2. Stop Revenue Leaks
There are few activities more important to your program than the conversion funnel. Think about it, you’ve already paid for the visit (ppc charges, seo effort, other means) and the visitor has found a product and started the purchase process. Use everything in your testing tool belt to create an efficient check out experience. Even modest improvements can yield significant improvements in sales dollars. Your site analytics can be set-up to report on how visitors migrate through the funnel. Identifying steps where a disproportionate percentage fall out of the funnel indicates a problem area. Look into it, test fixes then move on to the stage with the next highest abandonment rate.
3. Keyword Organization: Brand vs. Manufacturer vs. Product Type
Separation of keywords into similar Ad Groups is a no brainer. Exactly how it’s executed for your specific product mix will vary. We recommend separation of your brand from all other keyword types at a minimum. If you have physical stores, consider additional groupings that include keywords with geographic qualifiers.
For resellers we suggest separating manufacturer’s terms into manufacturer + product type and manufacturer + model. The reason for this is a shopper’s behavior is different. When a manufacturer + product type keyword is searched a decision has not yet been made. When a specific model is searched on, the shopper has decided on the product and is looking at pricing, terms or shipping options to finalize their selection of a retailer.
4. Campaign Budgeting: Don’t Restrict Core Terms
While running a pay per click program you’ll learn what your core keywords are. Those are the keyword phrases that consistently deliver better sales results, lower acquisition cost and higher ROI. Insure you support these terms with a sufficient allocation of budget such that you are maximizing their contribution to the overall program.
For instance you may be a specialty retailer of athletic shoes. You’ll know which brands and styles are most popular. Allow terms which have historically worked to not be artificially restricted by having them fight for campaign budget with under-performers.

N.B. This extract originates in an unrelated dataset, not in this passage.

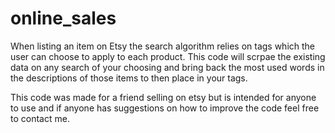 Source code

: # online_sales

When listing an item on Etsy the search algorithm relies on tags which the user can choose to apply to each product. 
This code will scrpae the existing data on any search of your choosing and bring back the most used words in the descriptions of those items to then place in your tags.

This code was made for a friend selling on etsy but is intended for anyone to use and if anyone has suggestions on how to improve the code feel free to contact me.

Frequently the core keywords will be brand terms or the names of manufacturer’s best known products. It’s not unusual for such terms to not only bring in traffic and sales, but to trigger sales of accessories and supplies increasing the average basket size value of the order.
5. Leverage Geographic Targeting in Paid Search
Specific geographies can be targeted to the country, state, metro and all the way to customized coordinates. The value of geo-targeting is easy: if you can’t service a region, don’t advertise in it. Looking at it another way, if your stores in Miami sell merchandise that’s different than what moves in Seattle, you’ll want to manage your program taking such factors into account.
First you need to understand how geography impacts retail vs. online sales. How far are people willing to drive to visit a store? Do you offer specials online? Geographic store density is also a factor. Do you have stores on every corner or a few regionally located? Set up your ad covering the areas your physical stores serve. Doing so enables tailoring of ad copy to in-store promotions or specials that can’t be delivered online.
In a separate campaign, target the geographies not supported by physical stores. Also take note of regional nuances in language. An example of this is “pop” versus “soda.” Some folks even use “coke” as a generic for any carbonated sweet beverage in a can. Use this knowledge to speak to your audience with the language they use.
Going international is often exciting for advertisers and holds much promise. There’s a sense of accomplishment to get orders from beyond your typical service area. Beware! More than half the world’s population is in the middle of their day before the sun rises in New York City. That means your budget can be exhausted before your key market wakes up. Separate International markets from your primary market enables better management of your budget. While bids may be less because of fewer competitors, significant planning needs to happen in advance of going international. Key considerations include localization of content, handling shipping/returns, taxes, customer support, serviceability and click fraud. Proceed with caution and have a plan in place.